Classically Trained, for the Revolution

Monday, October 18, 2010

Dis(cussing) RINO International

"...On the other hand, after an extensive advance which finally spreads to issues neglected all throughout the bull market, belated individual strength and activity not only are likely to be short-lived but may actually suggest the end of the general recovery, especially if the early leaders begin to show no further response."

The Battle for Investment Survival; G.M. Loeb, 1935

We're seeing plenty of laggards come to life lately and plenty of bullish chatter on such issues; based largely on technical positives, such as stocks breaking above moving averages, upside break-outs of lengthy (though low-level in these cases) consolidations and/or price-breaks above obvious resistance points.

Coincident to the late-to-the-party cheerful rush, is a rather uncomfortable numbers of previous leaders stalling or turning lower (Cloud-based technology leaders, Semiconductors, etc.).

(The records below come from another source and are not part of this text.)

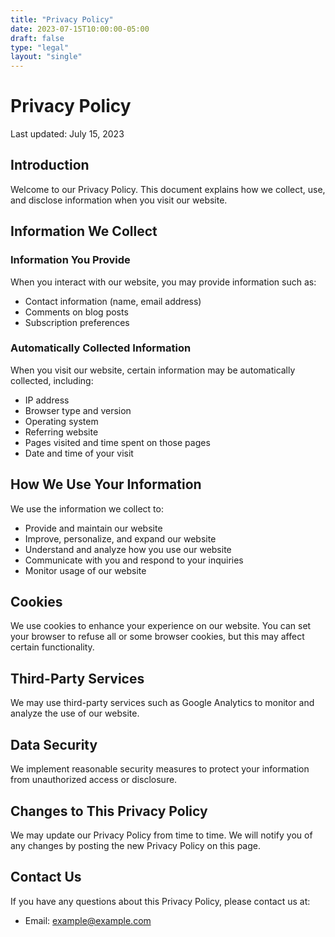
 ```yaml
---
title: "Privacy Policy"
date: 2023-07-15T10:00:00-05:00
draft: false
type: "legal"
layout: "single"
---
```


# Privacy Policy

Last updated: July 15, 2023

## Introduction

Welcome to our Privacy Policy. This document explains how we collect, use, and disclose information when you visit our website.

## Information We Collect

### Information You Provide

When you interact with our website, you may provide information such as:

- Contact information (name, email address)
- Comments on blog posts
- Subscription preferences

### Automatically Collected Information

When you visit our website, certain information may be automatically collected, including:

- IP address
- Browser type and version
- Operating system
- Referring website
- Pages visited and time spent on those pages
- Date and time of your visit

## How We Use Your Information

We use the information we collect to:

- Provide and maintain our website
- Improve, personalize, and expand our website
- Understand and analyze how you use our website
- Communicate with you and respond to your inquiries
- Monitor usage of our website

## Cookies

We use cookies to enhance your experience on our website. You can set your browser to refuse all or some browser cookies, but this may affect certain functionality.

## Third-Party Services

We may use third-party services such as Google Analytics to monitor and analyze the use of our website.

## Data Security

We implement reasonable security measures to protect your information from unauthorized access or disclosure.

## Changes to This Privacy Policy

We may update our Privacy Policy from time to time. We will notify you of any changes by posting the new Privacy Policy on this page.

## Contact Us

If you have any questions about this Privacy Policy, please contact us at:

- Email: example@example.com

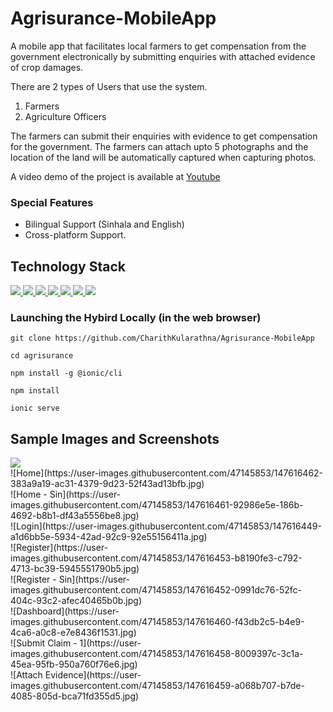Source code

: # Agrisurance-MobileApp

A mobile app that facilitates local farmers to get compensation
from the government electronically by submitting enquiries with
attached evidence of crop damages.

There are 2 types of Users that use the system.
  01. Farmers
  02. Agriculture Officers

The farmers can submit their enquiries with evidence to get compensation for the government. The farmers can attach upto 5 photographs and the location of the land will be automatically captured when capturing photos.

A video demo of the project is available at [Youtube](https://www.youtube.com/watch?v=JraqSQ11R6o) 

### Special Features

 - Bilingual Support (Sinhala and English)
 - Cross-platform Support.

## Technology Stack

<p align="left"> 
    <a href="https://www.typescriptlang.org/" target="_blank"> <img src="https://img.icons8.com/color/48/000000/typescript.png"/> </a> 
    <a href="" target="_blank"> <img src="https://img.icons8.com/ultraviolet/48/000000/react--v2.png"/> </a>
    <a href="https://redux.js.org" target="_blank"> <img src="https://img.icons8.com/color/48/000000/redux.png"/> </a>
    <a href="https://ionicframework.com/" target="_blank"> <img src="https://img.icons8.com/ios-filled/50/000000/ionic.png"/> </a> 
    <a href="https://www.w3schools.com/css/" target="_blank"> <img src="https://img.icons8.com/color/48/000000/css3.png"/> </a>
    <a href="" target="_blank"> <img src="https://img.icons8.com/color/50/000000/spring-logo.png"/> </a>
    <a style="padding-right:8px;" href="https://www.mysql.com/" target="_blank"> <img src="https://img.icons8.com/fluent/50/000000/mysql-logo.png"/> </a>
</p>
        
### Launching the Hybird Locally (in the web browser)

```commandline
git clone https://github.com/CharithKularathna/Agrisurance-MobileApp

cd agrisurance

npm install -g @ionic/cli

npm install

ionic serve
```


## Sample Images and Screenshots 
<div width="160px" height="350">
<img src="https://user-images.githubusercontent.com/47145853/147616455-e8867ee3-3b40-44a2-bd96-3403bd175345.jpg"></img>
</div>
<div width="160px" height="350">
![Home](https://user-images.githubusercontent.com/47145853/147616462-383a9a19-ac31-4379-9d23-52f43ad13bfb.jpg)
</div>
<div width="160px" height="350">
![Home - Sin](https://user-images.githubusercontent.com/47145853/147616461-92986e5e-186b-4692-b8b1-df43a5556be8.jpg)
</div>
<div width="160px" height="350">
![Login](https://user-images.githubusercontent.com/47145853/147616449-a1d6bb5e-5934-42ad-92c9-92e55156411a.jpg)
</div>
<div width="160px" height="350">
![Register](https://user-images.githubusercontent.com/47145853/147616453-b8190fe3-c792-4713-bc39-5945551790b5.jpg)
</div>
<div width="160px" height="350">
![Register - Sin](https://user-images.githubusercontent.com/47145853/147616452-0991dc76-52fc-404c-93c2-afec40465b0b.jpg)
</div>
<div width="160px" height="350">
![Dashboard](https://user-images.githubusercontent.com/47145853/147616460-f43db2c5-b4e9-4ca6-a0c8-e7e8436f1531.jpg)
</div>
<div width="160px" height="350">
![Submit Claim - 1](https://user-images.githubusercontent.com/47145853/147616458-8009397c-3c1a-45ea-95fb-950a760f76e6.jpg)
</div>
<div width="160px" height="350">
![Attach Evidence](https://user-images.githubusercontent.com/47145853/147616459-a068b707-b7de-4085-805d-bca71fd355d5.jpg)
</div>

Not every leader has stopped rising, but enough of the early leadership has stalled now to raise concerns (especially in terms of relative-strength), while general sentiment of investors have seen an increase of optimism.

And while some of these laggards coming to life will represent good, quick trades long, the risk vs. reward here resembles the classic image of picking up rolls of nickels in front of steam rollers. They may work more often than not (shorter-term), but the fundamental reason for longer-term under-performance could surface at any time (flattening traders grotesquely). I am personally looking at which to short instead.

RINO International, a Chinese company listed only in the US (i.e., it does not trade in its home country China, like so many Chinese names on Nasdaq), is a former leader and broke above its 200-day MA today after breaking through earlier resistance last week. There are a lot of traders getting involved, as RINO's near-term technicals suggest higher prices ahead.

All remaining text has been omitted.